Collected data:

[Start of Attachment]

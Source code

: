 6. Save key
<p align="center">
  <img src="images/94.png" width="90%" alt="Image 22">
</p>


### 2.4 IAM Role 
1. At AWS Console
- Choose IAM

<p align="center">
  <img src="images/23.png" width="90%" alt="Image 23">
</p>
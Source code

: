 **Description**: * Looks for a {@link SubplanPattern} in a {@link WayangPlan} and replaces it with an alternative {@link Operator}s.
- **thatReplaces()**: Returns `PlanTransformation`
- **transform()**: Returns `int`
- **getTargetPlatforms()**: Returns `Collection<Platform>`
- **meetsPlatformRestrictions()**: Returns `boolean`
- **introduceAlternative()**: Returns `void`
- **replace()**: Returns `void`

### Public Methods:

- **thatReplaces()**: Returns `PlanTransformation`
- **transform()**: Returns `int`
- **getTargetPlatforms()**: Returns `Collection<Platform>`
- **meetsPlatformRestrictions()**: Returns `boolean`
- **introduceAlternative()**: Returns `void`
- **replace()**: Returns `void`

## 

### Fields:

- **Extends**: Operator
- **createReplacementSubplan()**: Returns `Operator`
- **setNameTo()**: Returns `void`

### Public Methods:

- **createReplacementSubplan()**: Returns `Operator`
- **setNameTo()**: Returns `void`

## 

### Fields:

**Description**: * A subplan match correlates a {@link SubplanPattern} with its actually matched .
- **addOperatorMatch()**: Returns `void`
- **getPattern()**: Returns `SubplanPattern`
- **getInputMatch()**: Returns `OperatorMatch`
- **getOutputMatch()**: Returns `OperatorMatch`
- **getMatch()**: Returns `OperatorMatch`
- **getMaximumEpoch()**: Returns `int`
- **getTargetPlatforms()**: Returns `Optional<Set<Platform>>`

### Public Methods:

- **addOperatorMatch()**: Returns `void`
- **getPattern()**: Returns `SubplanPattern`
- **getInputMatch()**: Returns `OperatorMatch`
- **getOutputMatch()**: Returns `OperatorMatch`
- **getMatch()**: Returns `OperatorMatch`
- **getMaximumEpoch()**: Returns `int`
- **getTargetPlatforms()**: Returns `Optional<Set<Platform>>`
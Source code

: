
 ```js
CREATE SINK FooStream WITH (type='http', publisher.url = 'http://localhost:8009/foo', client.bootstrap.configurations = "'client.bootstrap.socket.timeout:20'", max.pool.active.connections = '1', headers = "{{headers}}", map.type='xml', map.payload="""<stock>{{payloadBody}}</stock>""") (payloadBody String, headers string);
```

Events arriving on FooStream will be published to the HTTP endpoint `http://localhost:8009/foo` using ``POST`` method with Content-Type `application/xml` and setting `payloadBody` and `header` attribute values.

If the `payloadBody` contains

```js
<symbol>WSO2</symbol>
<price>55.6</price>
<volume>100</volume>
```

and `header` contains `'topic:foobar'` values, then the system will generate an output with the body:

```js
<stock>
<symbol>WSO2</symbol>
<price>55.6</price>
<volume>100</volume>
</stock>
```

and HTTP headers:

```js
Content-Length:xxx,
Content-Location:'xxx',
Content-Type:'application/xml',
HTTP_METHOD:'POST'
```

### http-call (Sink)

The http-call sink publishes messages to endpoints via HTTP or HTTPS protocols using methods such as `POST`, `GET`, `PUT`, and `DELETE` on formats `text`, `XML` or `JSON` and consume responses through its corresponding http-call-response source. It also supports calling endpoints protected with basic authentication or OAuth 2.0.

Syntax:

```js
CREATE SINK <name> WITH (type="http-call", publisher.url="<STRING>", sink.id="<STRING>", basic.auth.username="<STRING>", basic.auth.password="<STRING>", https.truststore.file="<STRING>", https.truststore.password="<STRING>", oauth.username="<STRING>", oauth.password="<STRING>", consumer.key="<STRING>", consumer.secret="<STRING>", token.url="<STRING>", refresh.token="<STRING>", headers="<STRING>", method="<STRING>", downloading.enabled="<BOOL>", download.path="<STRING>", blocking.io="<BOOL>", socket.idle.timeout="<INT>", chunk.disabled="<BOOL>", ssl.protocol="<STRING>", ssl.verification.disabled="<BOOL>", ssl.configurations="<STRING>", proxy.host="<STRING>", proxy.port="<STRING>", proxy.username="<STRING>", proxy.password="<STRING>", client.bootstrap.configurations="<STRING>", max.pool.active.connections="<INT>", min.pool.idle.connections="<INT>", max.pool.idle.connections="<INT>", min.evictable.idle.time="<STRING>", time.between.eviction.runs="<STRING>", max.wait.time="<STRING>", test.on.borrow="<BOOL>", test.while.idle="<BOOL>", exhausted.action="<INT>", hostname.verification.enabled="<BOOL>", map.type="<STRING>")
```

[End of Attachment]

### TASK PROMPT:
Search the data above and return each line in which "timeout" occurs.

### TASK ANSWER:
CREATE SINK FooStream WITH (type='http', publisher.url = 'http://localhost:8009/foo', client.bootstrap.configurations = "'client.bootstrap.socket.timeout:20'", max.pool.active.connections = '1', headers = "{{headers}}", map.type='xml', map.payload="""<stock>{{payloadBody}}</stock>""") (payloadBody String, headers string);
CREATE SINK <name> WITH (type="http-call", publisher.url="<STRING>", sink.id="<STRING>", basic.auth.username="<STRING>", basic.auth.password="<STRING>", https.truststore.file="<STRING>", https.truststore.password="<STRING>", oauth.username="<STRING>", oauth.password="<STRING>", consumer.key="<STRING>", consumer.secret="<STRING>", token.url="<STRING>", refresh.token="<STRING>", headers="<STRING>", method="<STRING>", downloading.enabled="<BOOL>", download.path="<STRING>", blocking.io="<BOOL>", socket.idle.timeout="<INT>", chunk.disabled="<BOOL>", ssl.protocol="<STRING>", ssl.verification.disabled="<BOOL>", ssl.configurations="<STRING>", proxy.host="<STRING>", proxy.port="<STRING>", proxy.username="<STRING>", proxy.password="<STRING>", client.bootstrap.configurations="<STRING>", max.pool.active.connections="<INT>", min.pool.idle.connections="<INT>", max.pool.idle.connections="<INT>", min.evictable.idle.time="<STRING>", time.between.eviction.runs="<STRING>", max.wait.time="<STRING>", test.on.borrow="<BOOL>", test.while.idle="<BOOL>", exhausted.action="<INT>", hostname.verification.enabled="<BOOL>", map.type="<STRING>")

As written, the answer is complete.